** To do **
Set the data down once more, in full and exactly.

** Information **

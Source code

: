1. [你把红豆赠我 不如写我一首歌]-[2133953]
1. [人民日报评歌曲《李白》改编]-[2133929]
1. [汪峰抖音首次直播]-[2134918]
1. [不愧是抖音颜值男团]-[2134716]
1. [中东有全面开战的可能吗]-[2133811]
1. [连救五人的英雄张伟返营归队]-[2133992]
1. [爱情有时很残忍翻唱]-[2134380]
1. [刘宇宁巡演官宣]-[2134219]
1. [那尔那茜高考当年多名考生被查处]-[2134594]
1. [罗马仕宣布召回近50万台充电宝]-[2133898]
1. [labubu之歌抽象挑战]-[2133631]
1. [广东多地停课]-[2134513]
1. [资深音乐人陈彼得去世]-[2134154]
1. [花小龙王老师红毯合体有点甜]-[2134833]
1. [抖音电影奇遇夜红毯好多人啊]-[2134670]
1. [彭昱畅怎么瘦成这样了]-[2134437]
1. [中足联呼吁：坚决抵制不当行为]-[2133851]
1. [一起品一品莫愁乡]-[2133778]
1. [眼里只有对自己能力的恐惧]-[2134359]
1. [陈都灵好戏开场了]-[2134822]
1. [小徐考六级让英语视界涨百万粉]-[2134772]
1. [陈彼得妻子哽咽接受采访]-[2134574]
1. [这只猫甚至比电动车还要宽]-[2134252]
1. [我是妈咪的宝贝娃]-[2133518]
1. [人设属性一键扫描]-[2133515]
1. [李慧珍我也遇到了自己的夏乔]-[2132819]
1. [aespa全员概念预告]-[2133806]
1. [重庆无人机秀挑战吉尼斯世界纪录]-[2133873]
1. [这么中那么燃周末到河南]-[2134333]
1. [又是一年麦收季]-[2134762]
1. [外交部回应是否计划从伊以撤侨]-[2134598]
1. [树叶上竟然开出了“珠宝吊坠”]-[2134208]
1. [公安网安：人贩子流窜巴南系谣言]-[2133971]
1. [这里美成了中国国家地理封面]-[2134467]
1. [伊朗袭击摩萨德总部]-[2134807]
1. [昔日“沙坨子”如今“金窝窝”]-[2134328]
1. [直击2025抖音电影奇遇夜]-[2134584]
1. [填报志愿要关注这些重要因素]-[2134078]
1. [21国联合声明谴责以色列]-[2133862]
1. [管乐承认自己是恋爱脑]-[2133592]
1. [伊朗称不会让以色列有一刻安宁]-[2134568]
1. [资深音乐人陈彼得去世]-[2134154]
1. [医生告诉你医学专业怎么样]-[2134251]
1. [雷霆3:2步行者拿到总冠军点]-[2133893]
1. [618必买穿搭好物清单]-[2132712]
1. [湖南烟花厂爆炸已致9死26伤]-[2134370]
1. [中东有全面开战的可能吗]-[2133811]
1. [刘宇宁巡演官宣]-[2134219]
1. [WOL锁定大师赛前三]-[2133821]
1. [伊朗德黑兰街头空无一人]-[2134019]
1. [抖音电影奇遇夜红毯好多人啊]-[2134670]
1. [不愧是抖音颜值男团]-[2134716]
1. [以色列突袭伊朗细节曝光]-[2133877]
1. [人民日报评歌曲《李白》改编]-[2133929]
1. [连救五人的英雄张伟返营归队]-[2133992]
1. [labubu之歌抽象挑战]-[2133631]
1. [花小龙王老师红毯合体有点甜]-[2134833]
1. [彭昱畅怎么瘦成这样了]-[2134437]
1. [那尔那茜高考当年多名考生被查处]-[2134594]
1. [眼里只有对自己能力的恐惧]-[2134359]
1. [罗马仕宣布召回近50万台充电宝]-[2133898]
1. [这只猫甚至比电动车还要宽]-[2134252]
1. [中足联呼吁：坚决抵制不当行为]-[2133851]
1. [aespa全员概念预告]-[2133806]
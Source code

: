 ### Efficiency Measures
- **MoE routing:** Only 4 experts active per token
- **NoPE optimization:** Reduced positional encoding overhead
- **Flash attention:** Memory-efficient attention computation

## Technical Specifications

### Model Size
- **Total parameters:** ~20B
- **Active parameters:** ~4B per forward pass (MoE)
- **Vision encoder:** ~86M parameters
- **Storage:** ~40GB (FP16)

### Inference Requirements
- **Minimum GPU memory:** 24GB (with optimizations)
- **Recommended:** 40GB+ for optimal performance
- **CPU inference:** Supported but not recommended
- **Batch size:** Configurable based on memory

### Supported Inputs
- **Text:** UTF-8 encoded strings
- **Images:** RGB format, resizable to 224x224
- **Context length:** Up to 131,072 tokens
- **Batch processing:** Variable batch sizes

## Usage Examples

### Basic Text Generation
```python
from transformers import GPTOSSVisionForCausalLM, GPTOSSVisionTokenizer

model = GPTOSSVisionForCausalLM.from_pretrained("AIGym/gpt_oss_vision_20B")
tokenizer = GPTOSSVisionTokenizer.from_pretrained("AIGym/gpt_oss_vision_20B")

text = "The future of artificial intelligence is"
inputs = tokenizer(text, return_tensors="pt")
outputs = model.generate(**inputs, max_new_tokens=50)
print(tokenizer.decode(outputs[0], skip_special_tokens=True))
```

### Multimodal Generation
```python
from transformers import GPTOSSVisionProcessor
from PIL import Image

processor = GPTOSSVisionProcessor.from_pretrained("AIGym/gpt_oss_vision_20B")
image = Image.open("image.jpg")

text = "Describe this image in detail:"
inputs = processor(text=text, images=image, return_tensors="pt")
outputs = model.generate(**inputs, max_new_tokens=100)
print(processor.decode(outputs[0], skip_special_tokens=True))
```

** Solved problem **
Source code

:1. [你把红豆赠我 不如写我一首歌]-[2133953]
1. [人民日报评歌曲《李白》改编]-[2133929]
1. [汪峰抖音首次直播]-[2134918]
1. [不愧是抖音颜值男团]-[2134716]
1. [中东有全面开战的可能吗]-[2133811]
1. [连救五人的英雄张伟返营归队]-[2133992]
1. [爱情有时很残忍翻唱]-[2134380]
1. [刘宇宁巡演官宣]-[2134219]
1. [那尔那茜高考当年多名考生被查处]-[2134594]
1. [罗马仕宣布召回近50万台充电宝]-[2133898]
1. [labubu之歌抽象挑战]-[2133631]
1. [广东多地停课]-[2134513]
1. [资深音乐人陈彼得去世]-[2134154]
1. [花小龙王老师红毯合体有点甜]-[2134833]
1. [抖音电影奇遇夜红毯好多人啊]-[2134670]
1. [彭昱畅怎么瘦成这样了]-[2134437]
1. [中足联呼吁：坚决抵制不当行为]-[2133851]
1. [一起品一品莫愁乡]-[2133778]
1. [眼里只有对自己能力的恐惧]-[2134359]
1. [陈都灵好戏开场了]-[2134822]
1. [小徐考六级让英语视界涨百万粉]-[2134772]
1. [陈彼得妻子哽咽接受采访]-[2134574]
1. [这只猫甚至比电动车还要宽]-[2134252]
1. [我是妈咪的宝贝娃]-[2133518]
1. [人设属性一键扫描]-[2133515]
1. [李慧珍我也遇到了自己的夏乔]-[2132819]
1. [aespa全员概念预告]-[2133806]
1. [重庆无人机秀挑战吉尼斯世界纪录]-[2133873]
1. [这么中那么燃周末到河南]-[2134333]
1. [又是一年麦收季]-[2134762]
1. [外交部回应是否计划从伊以撤侨]-[2134598]
1. [树叶上竟然开出了“珠宝吊坠”]-[2134208]
1. [公安网安：人贩子流窜巴南系谣言]-[2133971]
1. [这里美成了中国国家地理封面]-[2134467]
1. [伊朗袭击摩萨德总部]-[2134807]
1. [昔日“沙坨子”如今“金窝窝”]-[2134328]
1. [直击2025抖音电影奇遇夜]-[2134584]
1. [填报志愿要关注这些重要因素]-[2134078]
1. [21国联合声明谴责以色列]-[2133862]
1. [管乐承认自己是恋爱脑]-[2133592]
1. [伊朗称不会让以色列有一刻安宁]-[2134568]
1. [资深音乐人陈彼得去世]-[2134154]
1. [医生告诉你医学专业怎么样]-[2134251]
1. [雷霆3:2步行者拿到总冠军点]-[2133893]
1. [618必买穿搭好物清单]-[2132712]
1. [湖南烟花厂爆炸已致9死26伤]-[2134370]
1. [中东有全面开战的可能吗]-[2133811]
1. [刘宇宁巡演官宣]-[2134219]
1. [WOL锁定大师赛前三]-[2133821]
1. [伊朗德黑兰街头空无一人]-[2134019]
1. [抖音电影奇遇夜红毯好多人啊]-[2134670]
1. [不愧是抖音颜值男团]-[2134716]
1. [以色列突袭伊朗细节曝光]-[2133877]
1. [人民日报评歌曲《李白》改编]-[2133929]
1. [连救五人的英雄张伟返营归队]-[2133992]
1. [labubu之歌抽象挑战]-[2133631]
1. [花小龙王老师红毯合体有点甜]-[2134833]
1. [彭昱畅怎么瘦成这样了]-[2134437]
1. [那尔那茜高考当年多名考生被查处]-[2134594]
1. [眼里只有对自己能力的恐惧]-[2134359]
1. [罗马仕宣布召回近50万台充电宝]-[2133898]
1. [这只猫甚至比电动车还要宽]-[2134252]
1. [中足联呼吁：坚决抵制不当行为]-[2133851]
1. [aespa全员概念预告]-[2133806]
Source code

: ### Efficiency Measures
- **MoE routing:** Only 4 experts active per token
- **NoPE optimization:** Reduced positional encoding overhead
- **Flash attention:** Memory-efficient attention computation

## Technical Specifications

### Model Size
- **Total parameters:** ~20B
- **Active parameters:** ~4B per forward pass (MoE)
- **Vision encoder:** ~86M parameters
- **Storage:** ~40GB (FP16)

### Inference Requirements
- **Minimum GPU memory:** 24GB (with optimizations)
- **Recommended:** 40GB+ for optimal performance
- **CPU inference:** Supported but not recommended
- **Batch size:** Configurable based on memory

### Supported Inputs
- **Text:** UTF-8 encoded strings
- **Images:** RGB format, resizable to 224x224
- **Context length:** Up to 131,072 tokens
- **Batch processing:** Variable batch sizes

## Usage Examples

### Basic Text Generation
```python
from transformers import GPTOSSVisionForCausalLM, GPTOSSVisionTokenizer

model = GPTOSSVisionForCausalLM.from_pretrained("AIGym/gpt_oss_vision_20B")
tokenizer = GPTOSSVisionTokenizer.from_pretrained("AIGym/gpt_oss_vision_20B")

text = "The future of artificial intelligence is"
inputs = tokenizer(text, return_tensors="pt")
outputs = model.generate(**inputs, max_new_tokens=50)
print(tokenizer.decode(outputs[0], skip_special_tokens=True))
```

### Multimodal Generation
```python
from transformers import GPTOSSVisionProcessor
from PIL import Image

processor = GPTOSSVisionProcessor.from_pretrained("AIGym/gpt_oss_vision_20B")
image = Image.open("image.jpg")

text = "Describe this image in detail:"
inputs = processor(text=text, images=image, return_tensors="pt")
outputs = model.generate(**inputs, max_new_tokens=100)
print(processor.decode(outputs[0], skip_special_tokens=True))
```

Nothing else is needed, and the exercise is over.